• What is being asked: Show me every line in the listing that has the word "belakang".

• Records to process:
= = =

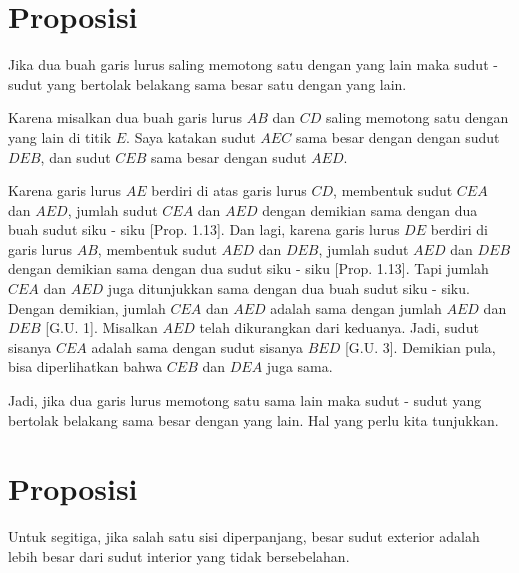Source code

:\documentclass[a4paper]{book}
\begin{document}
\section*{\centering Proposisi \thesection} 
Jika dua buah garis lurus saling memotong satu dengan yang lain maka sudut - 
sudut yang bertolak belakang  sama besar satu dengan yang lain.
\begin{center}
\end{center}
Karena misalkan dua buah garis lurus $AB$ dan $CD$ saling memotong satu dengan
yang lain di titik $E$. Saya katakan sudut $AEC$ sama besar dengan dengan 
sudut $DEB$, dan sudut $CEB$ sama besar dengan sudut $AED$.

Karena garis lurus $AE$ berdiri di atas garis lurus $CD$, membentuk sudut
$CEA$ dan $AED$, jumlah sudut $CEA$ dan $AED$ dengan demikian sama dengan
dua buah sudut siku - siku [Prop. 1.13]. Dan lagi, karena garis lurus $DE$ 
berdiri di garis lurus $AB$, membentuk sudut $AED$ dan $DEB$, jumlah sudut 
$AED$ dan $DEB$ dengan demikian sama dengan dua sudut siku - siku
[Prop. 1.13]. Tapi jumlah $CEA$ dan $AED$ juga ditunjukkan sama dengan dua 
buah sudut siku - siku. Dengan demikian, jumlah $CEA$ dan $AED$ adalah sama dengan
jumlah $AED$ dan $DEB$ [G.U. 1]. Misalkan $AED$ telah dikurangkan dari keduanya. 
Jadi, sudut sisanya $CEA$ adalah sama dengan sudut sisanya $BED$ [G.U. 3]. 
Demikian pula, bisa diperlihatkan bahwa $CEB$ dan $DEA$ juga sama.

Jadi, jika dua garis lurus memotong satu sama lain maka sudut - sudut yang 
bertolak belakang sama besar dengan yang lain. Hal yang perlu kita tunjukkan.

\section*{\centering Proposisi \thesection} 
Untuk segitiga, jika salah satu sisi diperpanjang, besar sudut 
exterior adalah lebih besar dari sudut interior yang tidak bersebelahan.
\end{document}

= = =

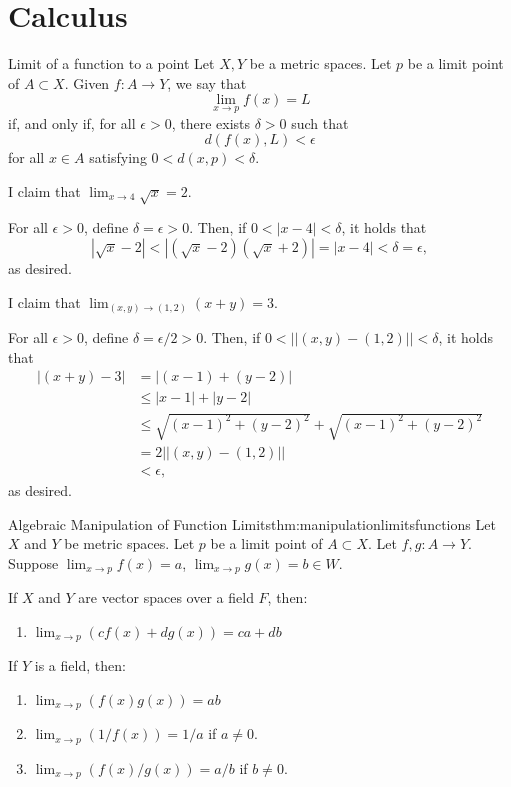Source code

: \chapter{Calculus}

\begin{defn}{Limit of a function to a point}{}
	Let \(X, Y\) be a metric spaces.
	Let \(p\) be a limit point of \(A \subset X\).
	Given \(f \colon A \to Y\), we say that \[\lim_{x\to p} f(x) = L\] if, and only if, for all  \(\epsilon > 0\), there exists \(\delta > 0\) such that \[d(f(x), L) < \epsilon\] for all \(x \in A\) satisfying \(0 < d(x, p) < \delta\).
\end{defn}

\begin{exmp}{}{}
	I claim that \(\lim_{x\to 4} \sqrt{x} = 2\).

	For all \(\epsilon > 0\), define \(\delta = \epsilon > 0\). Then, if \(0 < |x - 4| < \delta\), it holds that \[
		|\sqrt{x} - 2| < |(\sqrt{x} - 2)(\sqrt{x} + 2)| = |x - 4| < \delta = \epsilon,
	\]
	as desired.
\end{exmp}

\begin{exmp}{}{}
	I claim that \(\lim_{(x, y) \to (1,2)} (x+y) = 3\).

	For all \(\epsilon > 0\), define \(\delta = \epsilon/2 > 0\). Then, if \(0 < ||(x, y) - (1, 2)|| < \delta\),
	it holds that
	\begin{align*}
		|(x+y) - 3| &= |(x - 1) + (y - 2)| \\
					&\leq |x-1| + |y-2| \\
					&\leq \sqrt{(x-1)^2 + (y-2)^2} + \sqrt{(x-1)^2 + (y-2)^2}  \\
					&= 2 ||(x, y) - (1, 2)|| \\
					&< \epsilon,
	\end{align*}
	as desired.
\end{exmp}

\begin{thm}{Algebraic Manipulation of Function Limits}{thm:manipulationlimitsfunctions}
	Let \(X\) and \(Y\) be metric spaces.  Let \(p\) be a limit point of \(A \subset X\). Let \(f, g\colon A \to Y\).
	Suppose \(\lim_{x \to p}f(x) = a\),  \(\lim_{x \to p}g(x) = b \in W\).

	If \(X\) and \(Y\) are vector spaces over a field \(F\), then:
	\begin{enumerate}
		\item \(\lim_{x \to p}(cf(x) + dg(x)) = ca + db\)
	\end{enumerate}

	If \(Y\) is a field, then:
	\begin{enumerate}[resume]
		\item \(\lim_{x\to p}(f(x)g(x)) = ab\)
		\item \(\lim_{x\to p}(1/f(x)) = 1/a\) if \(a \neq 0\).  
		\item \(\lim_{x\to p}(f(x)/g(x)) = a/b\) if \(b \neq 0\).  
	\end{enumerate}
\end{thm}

= = =

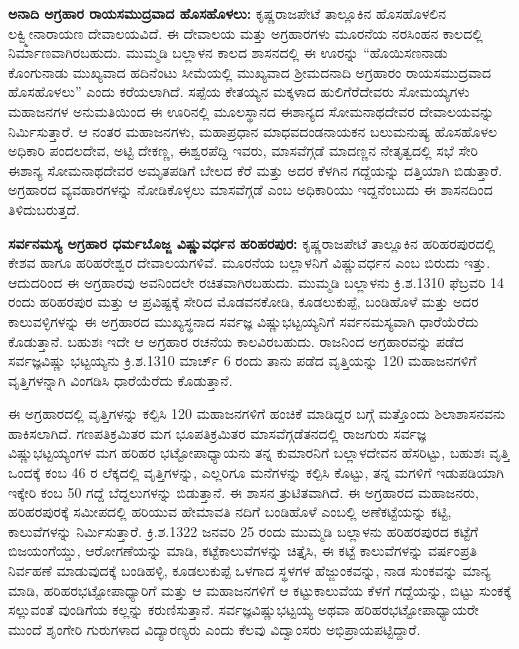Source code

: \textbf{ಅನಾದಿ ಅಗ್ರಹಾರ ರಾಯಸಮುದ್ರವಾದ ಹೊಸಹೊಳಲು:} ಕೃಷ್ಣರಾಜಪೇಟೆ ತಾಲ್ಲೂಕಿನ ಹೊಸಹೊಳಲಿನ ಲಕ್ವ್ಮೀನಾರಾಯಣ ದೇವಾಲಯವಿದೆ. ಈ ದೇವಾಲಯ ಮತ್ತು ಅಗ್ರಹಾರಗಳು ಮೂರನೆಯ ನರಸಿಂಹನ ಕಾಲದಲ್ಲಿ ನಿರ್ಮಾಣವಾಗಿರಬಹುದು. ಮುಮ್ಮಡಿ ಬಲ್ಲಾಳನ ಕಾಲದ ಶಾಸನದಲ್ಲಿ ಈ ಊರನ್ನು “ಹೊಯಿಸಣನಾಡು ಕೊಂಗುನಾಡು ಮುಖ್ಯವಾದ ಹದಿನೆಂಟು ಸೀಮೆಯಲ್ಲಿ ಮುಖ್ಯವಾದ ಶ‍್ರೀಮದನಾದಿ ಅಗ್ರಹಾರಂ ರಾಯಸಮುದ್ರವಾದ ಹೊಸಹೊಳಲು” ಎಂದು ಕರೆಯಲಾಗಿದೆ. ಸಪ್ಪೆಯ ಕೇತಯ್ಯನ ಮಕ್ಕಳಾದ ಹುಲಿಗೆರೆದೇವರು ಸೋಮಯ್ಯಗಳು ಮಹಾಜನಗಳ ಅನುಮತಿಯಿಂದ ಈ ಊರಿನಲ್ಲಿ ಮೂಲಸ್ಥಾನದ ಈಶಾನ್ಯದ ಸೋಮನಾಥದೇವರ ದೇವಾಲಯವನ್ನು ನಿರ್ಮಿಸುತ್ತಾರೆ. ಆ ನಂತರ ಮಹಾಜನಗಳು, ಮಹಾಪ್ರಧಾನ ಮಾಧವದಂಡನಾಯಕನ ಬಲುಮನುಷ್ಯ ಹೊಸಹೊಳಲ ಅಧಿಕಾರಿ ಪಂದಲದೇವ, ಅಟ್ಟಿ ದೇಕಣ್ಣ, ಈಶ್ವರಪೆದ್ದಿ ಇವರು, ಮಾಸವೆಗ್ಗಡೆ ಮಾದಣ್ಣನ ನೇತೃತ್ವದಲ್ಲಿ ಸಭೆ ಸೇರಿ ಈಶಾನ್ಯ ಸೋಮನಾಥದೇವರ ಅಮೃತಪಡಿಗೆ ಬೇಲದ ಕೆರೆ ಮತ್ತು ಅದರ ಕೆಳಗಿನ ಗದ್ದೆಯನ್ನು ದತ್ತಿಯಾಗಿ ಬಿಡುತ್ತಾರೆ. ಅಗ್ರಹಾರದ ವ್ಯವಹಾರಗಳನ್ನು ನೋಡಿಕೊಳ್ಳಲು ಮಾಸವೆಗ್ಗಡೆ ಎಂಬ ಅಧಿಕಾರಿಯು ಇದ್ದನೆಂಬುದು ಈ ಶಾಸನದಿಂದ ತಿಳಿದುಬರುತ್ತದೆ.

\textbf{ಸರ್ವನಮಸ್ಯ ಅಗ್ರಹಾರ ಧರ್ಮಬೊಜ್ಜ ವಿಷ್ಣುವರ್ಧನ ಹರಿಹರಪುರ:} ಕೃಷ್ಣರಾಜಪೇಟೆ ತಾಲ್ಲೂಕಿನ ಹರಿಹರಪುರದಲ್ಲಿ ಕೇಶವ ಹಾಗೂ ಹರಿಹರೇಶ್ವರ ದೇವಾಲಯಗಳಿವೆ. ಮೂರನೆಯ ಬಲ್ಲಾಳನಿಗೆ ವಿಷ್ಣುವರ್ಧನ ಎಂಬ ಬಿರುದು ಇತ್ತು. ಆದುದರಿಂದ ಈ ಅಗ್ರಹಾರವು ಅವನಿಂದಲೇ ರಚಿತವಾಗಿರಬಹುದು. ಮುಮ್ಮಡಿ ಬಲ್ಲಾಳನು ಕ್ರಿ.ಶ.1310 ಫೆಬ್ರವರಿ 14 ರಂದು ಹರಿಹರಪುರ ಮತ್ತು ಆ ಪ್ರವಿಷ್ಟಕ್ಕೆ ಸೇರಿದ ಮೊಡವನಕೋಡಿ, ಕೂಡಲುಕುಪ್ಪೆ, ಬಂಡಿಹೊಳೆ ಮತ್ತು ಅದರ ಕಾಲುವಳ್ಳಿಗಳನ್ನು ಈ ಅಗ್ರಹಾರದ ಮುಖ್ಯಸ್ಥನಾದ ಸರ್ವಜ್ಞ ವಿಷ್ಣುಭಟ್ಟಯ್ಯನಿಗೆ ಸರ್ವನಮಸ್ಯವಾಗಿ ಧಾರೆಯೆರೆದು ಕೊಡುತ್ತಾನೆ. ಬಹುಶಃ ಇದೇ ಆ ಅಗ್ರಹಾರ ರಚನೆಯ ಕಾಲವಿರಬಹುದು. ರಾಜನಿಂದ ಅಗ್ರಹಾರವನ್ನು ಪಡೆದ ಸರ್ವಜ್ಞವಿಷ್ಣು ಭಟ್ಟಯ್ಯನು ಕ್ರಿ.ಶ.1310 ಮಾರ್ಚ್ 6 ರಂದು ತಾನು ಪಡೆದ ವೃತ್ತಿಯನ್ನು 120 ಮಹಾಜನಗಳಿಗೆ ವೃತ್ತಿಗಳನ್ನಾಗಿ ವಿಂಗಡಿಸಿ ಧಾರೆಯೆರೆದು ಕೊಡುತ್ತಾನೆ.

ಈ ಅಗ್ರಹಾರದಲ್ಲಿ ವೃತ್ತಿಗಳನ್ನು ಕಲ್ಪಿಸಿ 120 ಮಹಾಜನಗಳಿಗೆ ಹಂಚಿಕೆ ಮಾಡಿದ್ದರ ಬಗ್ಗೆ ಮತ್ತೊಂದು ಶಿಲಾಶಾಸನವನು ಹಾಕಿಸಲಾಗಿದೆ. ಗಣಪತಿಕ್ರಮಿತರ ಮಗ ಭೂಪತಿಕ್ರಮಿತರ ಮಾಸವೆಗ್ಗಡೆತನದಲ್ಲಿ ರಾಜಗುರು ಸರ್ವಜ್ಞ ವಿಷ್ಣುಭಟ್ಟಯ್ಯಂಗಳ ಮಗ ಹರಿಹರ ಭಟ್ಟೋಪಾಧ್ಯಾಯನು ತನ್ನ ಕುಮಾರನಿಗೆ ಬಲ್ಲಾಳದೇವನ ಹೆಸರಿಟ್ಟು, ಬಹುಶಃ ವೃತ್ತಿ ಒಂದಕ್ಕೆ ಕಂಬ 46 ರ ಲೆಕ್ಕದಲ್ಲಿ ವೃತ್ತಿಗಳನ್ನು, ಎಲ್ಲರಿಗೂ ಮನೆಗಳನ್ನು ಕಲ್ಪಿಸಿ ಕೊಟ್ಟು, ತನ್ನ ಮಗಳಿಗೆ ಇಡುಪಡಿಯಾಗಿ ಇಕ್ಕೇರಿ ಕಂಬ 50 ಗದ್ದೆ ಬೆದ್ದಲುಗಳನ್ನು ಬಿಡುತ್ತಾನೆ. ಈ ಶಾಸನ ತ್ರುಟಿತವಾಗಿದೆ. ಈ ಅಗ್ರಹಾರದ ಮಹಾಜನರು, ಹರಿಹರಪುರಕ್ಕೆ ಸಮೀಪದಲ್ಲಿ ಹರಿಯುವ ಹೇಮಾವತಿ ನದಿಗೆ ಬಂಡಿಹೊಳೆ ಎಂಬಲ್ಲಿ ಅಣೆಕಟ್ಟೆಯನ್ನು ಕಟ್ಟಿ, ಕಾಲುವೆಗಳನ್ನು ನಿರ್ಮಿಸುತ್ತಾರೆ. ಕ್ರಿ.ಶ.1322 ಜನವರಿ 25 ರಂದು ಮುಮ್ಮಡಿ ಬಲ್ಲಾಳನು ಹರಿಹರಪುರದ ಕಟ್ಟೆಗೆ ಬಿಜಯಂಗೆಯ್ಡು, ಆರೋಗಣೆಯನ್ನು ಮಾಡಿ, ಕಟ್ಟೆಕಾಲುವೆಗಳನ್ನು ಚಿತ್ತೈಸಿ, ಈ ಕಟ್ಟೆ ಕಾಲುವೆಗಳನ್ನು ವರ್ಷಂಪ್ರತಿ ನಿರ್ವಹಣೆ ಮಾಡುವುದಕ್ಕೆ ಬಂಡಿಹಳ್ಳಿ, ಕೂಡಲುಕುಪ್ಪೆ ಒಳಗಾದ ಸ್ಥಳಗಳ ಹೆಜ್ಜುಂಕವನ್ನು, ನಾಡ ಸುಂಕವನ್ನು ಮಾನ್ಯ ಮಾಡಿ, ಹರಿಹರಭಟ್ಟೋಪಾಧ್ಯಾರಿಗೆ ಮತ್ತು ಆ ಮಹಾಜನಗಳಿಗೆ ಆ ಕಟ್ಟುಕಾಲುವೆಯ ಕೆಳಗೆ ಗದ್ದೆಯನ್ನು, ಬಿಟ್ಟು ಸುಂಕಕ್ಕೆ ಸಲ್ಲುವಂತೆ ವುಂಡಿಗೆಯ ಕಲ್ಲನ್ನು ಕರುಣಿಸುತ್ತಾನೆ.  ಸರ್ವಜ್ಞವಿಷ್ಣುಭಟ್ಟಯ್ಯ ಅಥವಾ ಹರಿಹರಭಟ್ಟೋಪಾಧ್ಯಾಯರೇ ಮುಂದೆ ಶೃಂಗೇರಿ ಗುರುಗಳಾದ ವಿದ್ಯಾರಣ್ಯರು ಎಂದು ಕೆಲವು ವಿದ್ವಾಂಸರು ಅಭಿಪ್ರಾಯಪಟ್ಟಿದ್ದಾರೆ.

= = =

• Exercise answer:
sudut yang bertolak belakang  sama besar satu dengan yang lain.
bertolak belakang sama besar dengan yang lain. Hal yang perlu kita tunjukkan.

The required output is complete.